Time-Series Foundation Models for ISP Traffic Forecasting
Fan Liu, Behrooz Farkiani, Patrick Crowley
TL;DR
The paper tackles the challenge of scalable ISP traffic forecasting by evaluating a pretrained time-series foundation model, IBM's Tiny Time Mixer (TTM), on the CESNET-TimeSeries24 dataset. It compares zero-shot and few-shot approaches, across multiple resolutions and hierarchical aggregation levels, and demonstrates that TTM achieves consistent predictive accuracy with $RMSE$ in the $0.026$–$0.057$ range and stable $R^2$ across horizons, while delivering CPU-only inference under $0.05$ s per $100$ points. The results show robust cross-level generalization, modest gains from limited fine-tuning, and negligible benefit from exogenous features, highlighting the practicality of training-free deployment in real ISP environments. Overall, the work supports a train-once, deploy-everywhere paradigm for scalable network monitoring, enabling efficient, training-free forecasting without specialized hardware.
Abstract
Accurate network-traffic forecasting enables proactive capacity planning and anomaly detection in Internet Service Provider (ISP) networks. Recent advances in time-series foundation models (TSFMs) have demonstrated strong zero-shot and few-shot generalization across diverse domains, yet their effectiveness for computer networking remains unexplored.
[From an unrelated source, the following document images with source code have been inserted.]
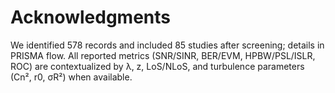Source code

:# Acknowledgments
<!-- PRISMA items 25-26: Support, Competing interests (can also be in separate sections) -->


We identified 578 records and included 85 studies after screening; details in PRISMA flow.
All reported metrics (SNR/SINR, BER/EVM, HPBW/PSL/ISLR, ROC) are contextualized by λ, z, LoS/NLoS, and turbulence parameters (Cn², r0, σR²) when available.
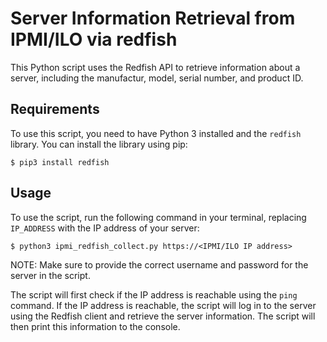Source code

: # Server Information Retrieval from IPMI/ILO via redfish

This Python script uses the Redfish API to retrieve information about a server, including the manufactur, model, serial number, and product ID. 

## Requirements

To use this script, you need to have Python 3 installed and the `redfish` library. You can install the library using pip:

` $ pip3 install redfish `

## Usage

To use the script, run the following command in your terminal, replacing `IP_ADDRESS` with the IP address of your server:

` $ python3 ipmi_redfish_collect.py https://<IPMI/ILO IP address> `

NOTE: Make sure to provide the correct username and password for the server in the script. 

The script will first check if the IP address is reachable using the `ping` command. If the IP address is reachable, the script will log in to the server using the Redfish client and retrieve the server information. The script will then print this information to the console.
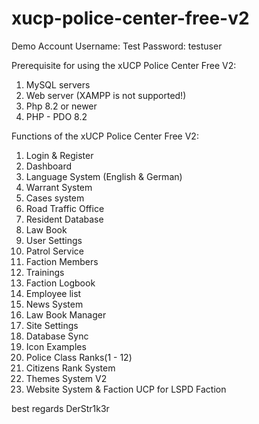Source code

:# xucp-police-center-free-v2

Demo Account
Username: Test
Password: testuser

Prerequisite for using the xUCP Police Center Free V2:
1. MySQL servers
2. Web server (XAMPP is not supported!)
3. Php 8.2 or newer
4. PHP - PDO 8.2

Functions of the xUCP Police Center Free V2:
1. Login & Register
2. Dashboard
3. Language System (English & German)
4. Warrant System
5. Cases system
6. Road Traffic Office
7. Resident Database
8. Law Book
9. User Settings
10. Patrol Service
11. Faction Members
12. Trainings
13. Faction Logbook
14. Employee list
15. News System
16. Law Book Manager
17. Site Settings
18. Database Sync
19. Icon Examples
20. Police Class Ranks(1 - 12)
21. Citizens Rank System
22. Themes System V2
23. Website System & Faction UCP for LSPD Faction

best regards
DerStr1k3r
This paper presents a systematic evaluation of a TSFM, IBM's Tiny Time Mixer (TTM), on the CESNET-TimeSeries24 dataset, a 40-week real-world ISP telemetry corpus. We assess TTM under zero-shot and few-shot settings across multiple forecasting horizons (hours to days), aggregation hierarchies (institutions, subnets, IPs), and temporal resolutions (10-minute and hourly). Results show that TTM achieves consistent accuracy (RMSE 0.026-0.057) and stable $R^2$ scores across horizons and context lengths, outperforming or matching fully trained deep learning baselines such as GRU and LSTM. Inference latency remains under 0.05s per 100 points on a single MacBook Pro using CPU-only computation, confirming deployability without dedicated GPU or MPS acceleration. These findings highlight the potential of pretrained TSFMs to enable scalable, efficient, and training-free forecasting for modern network monitoring and management systems.